Post
Topic
Board Economics
Re: Would the failure of Bitcoin lead you to reconsider your assumptions?
by
kjj
on 08/06/2011, 14:13:49 UTC
First of all please let me take a stance regarding fractional reserve banking: accepting deposits, putting a fraction aside and lending out the remainder is the standard way any and all banks operate, regardless if they use gold, green paper or bitcoins. The notion that fractional reserve banking is somewhat only possible if enabled by a central bank is a Zeitgeist conspirationista type of fallacy. One who doesn't understand what fractional reserve banking is, and the way it enables monetary expansion from M1 to M2, like our friend here AV, is nothing but a crackpot armchair economist who does not even warrant a response.

That's not what fractional reserve is.  Not even close.  Today, a bank makes a loan first, and then seeks new deposits to cover between 0% and 10% of it.
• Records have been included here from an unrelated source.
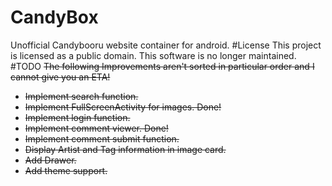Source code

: # CandyBox
Unofficial Candybooru website container for android.
#License
This project is licensed as a public domain. This software is no longer maintained.
#TODO
<s>
The following Improvements aren't sorted in particular order and I cannot give you an ETA!
* Implement search function.
* Implement FullScreenActivity for images. Done!
* Implement login function.
* Implement comment viewer. Done!
* Implement comment submit function.
* Display Artist and Tag information in image card.
* Add Drawer.
* Add theme support.
</s>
And yes, the central bank is exactly what makes this scheme possible.  Fractional reserve lending wasn't created in 1913 when the Fed came online, but it did explode around that time.  The whole point of the Federal Reserve System was to set up a bank that could create money at will and lend it to other banks when necessary.  Bank runs simply do not happen now because the Fed can step in with an instant loan and prop up any failing bank.  FDIC stepped it up another notch, but that is a different topic.